It Used to be Hard to be a Good Catholic
But no more, not with Bergoglio the Termite at the helm.
John Fante, Full of Life, HarperCollins 2002, pp. 86-87. Originally published in 1952.
I liked an atheistic wife. Her position made matters easy for me. It simplified a planned family. We had no scruples about contraceptives. Ours had been a civil marriage. We were not chained by religious tenets. Divorce was there, any time we wanted it. If she became a Catholic there would be all manner of complications. It was hard to be a good Catholic, very hard, and that was why I had left the Church. To be a good Catholic you had to break through the crowd and help Him pack the cross. I was saving the break through for later. If she broke through I might have to follow, for she was my wife.

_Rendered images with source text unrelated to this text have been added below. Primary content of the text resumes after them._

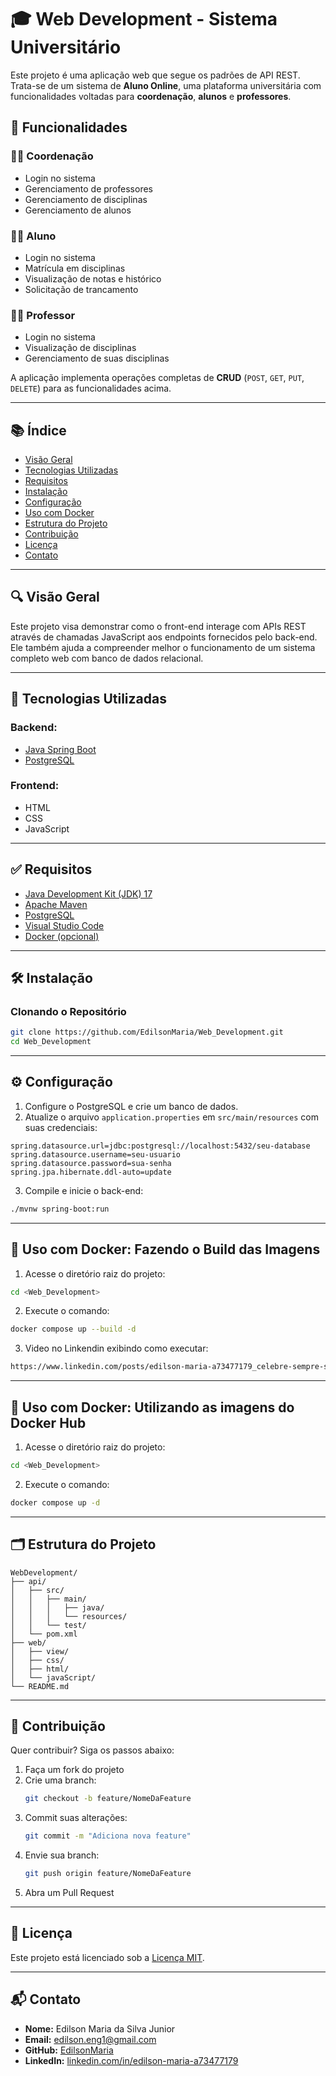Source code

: # 🎓 Web Development - Sistema Universitário

Este projeto é uma aplicação web que segue os padrões de API REST. Trata-se de um sistema de **Aluno Online**, uma plataforma universitária com funcionalidades voltadas para **coordenação**, **alunos** e **professores**.

## 🧩 Funcionalidades

### 👩‍💼 Coordenação
- Login no sistema
- Gerenciamento de professores
- Gerenciamento de disciplinas
- Gerenciamento de alunos

### 👨‍🎓 Aluno
- Login no sistema
- Matrícula em disciplinas
- Visualização de notas e histórico
- Solicitação de trancamento

### 👨‍🏫 Professor
- Login no sistema
- Visualização de disciplinas
- Gerenciamento de suas disciplinas

A aplicação implementa operações completas de **CRUD** (`POST`, `GET`, `PUT`, `DELETE`) para as funcionalidades acima.

---

## 📚 Índice

- [Visão Geral](#visão-geral)
- [Tecnologias Utilizadas](#tecnologias-utilizadas)
- [Requisitos](#requisitos)
- [Instalação](#instalação)
- [Configuração](#configuração)
- [Uso com Docker](#uso-com-docker)
- [Estrutura do Projeto](#estrutura-do-projeto)
- [Contribuição](#contribuição)
- [Licença](#licença)
- [Contato](#contato)

---

## 🔍 Visão Geral

Este projeto visa demonstrar como o front-end interage com APIs REST através de chamadas JavaScript aos endpoints fornecidos pelo back-end. Ele também ajuda a compreender melhor o funcionamento de um sistema completo web com banco de dados relacional.

---

## 🚀 Tecnologias Utilizadas

### Backend:
- [Java Spring Boot](https://spring.io/projects/spring-boot)
- [PostgreSQL](https://www.postgresql.org/)

### Frontend:
- HTML
- CSS
- JavaScript

---

## ✅ Requisitos

- [Java Development Kit (JDK) 17](https://www.oracle.com/java/technologies/javase-downloads.html)
- [Apache Maven](https://maven.apache.org/download.cgi)
- [PostgreSQL](https://www.postgresql.org/download/)
- [Visual Studio Code](https://code.visualstudio.com/download)
- [Docker (opcional)](https://www.docker.com/)

---

## 🛠️ Instalação

### Clonando o Repositório
```bash
git clone https://github.com/EdilsonMaria/Web_Development.git
cd Web_Development
```

---

## ⚙️ Configuração

1. Configure o PostgreSQL e crie um banco de dados.
2. Atualize o arquivo `application.properties` em `src/main/resources` com suas credenciais:

```properties
spring.datasource.url=jdbc:postgresql://localhost:5432/seu-database
spring.datasource.username=seu-usuario
spring.datasource.password=sua-senha
spring.jpa.hibernate.ddl-auto=update
```

3. Compile e inicie o back-end:
```bash
./mvnw spring-boot:run
```

---

## 🐳 Uso com Docker: Fazendo o Build das Imagens

1. Acesse o diretório raiz do projeto:
```bash
cd <Web_Development>
```

2. Execute o comando:
```bash
docker compose up --build -d
```

3. Video no Linkendin exibindo como executar:
```bash
https://www.linkedin.com/posts/edilson-maria-a73477179_celebre-sempre-suas-pequenas-conquistas-activity-7259270311982891008-C1go?utm_source=share&utm_medium=member_desktop&rcm=ACoAACo_7DcBaEl3QDRm0_5YwcIEICrv4fd1tzI
```

---

## 🐳 Uso com Docker: Utilizando as imagens do Docker Hub 

1. Acesse o diretório raiz do projeto:
```bash
cd <Web_Development>
```

2. Execute o comando:
```bash
docker compose up -d
```


---

## 🗂️ Estrutura do Projeto

```
WebDevelopment/
├── api/
│   ├── src/
│   │   ├── main/
│   │   │   ├── java/
│   │   │   └── resources/
│   │   └── test/
│   └── pom.xml
├── web/
│   ├── view/
│   ├── css/
│   ├── html/
│   └── javaScript/
└── README.md
```

---

## 🤝 Contribuição

Quer contribuir? Siga os passos abaixo:

1. Faça um fork do projeto
2. Crie uma branch:  
   ```bash
   git checkout -b feature/NomeDaFeature
   ```
3. Commit suas alterações:  
   ```bash
   git commit -m "Adiciona nova feature"
   ```
4. Envie sua branch:  
   ```bash
   git push origin feature/NomeDaFeature
   ```
5. Abra um Pull Request

---

## 📄 Licença

Este projeto está licenciado sob a [Licença MIT](LICENSE).

---

## 📬 Contato

- **Nome:** Edilson Maria da Silva Junior  
- **Email:** edilson.eng1@gmail.com  
- **GitHub:** [EdilsonMaria](https://github.com/EdilsonMaria)  
- **LinkedIn:** [linkedin.com/in/edilson-maria-a73477179](https://www.linkedin.com/in/edilson-maria-a73477179/)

It was indeed hard to be a good Catholic in the 'fifties and earlier. You had to do this and refrain from that. It put you at odds with the secular. But then, in the 'sixties, the Church decided to become 'relevant' to use a prominent buzzword of the era. The effect of the pursuit of 'relevance,' however, was to render the Church irrelevant. A church that is just another pile of secular leftist junk is of no use to anyone. Not to true leftists who have no need for a superannuated substitute. The true hipster scorns the oldster trying to be hip. Not to the young who seek order and structure and transcendent guidance. Such seekers are nowadays drawn to Islam. One such was John Walker 'Jihad Johnny' Lindh. He was baptized and raised 'Catholic' but ran off to join the Taliban. A more recent example is Jacob Williams, Why I Became Muslim.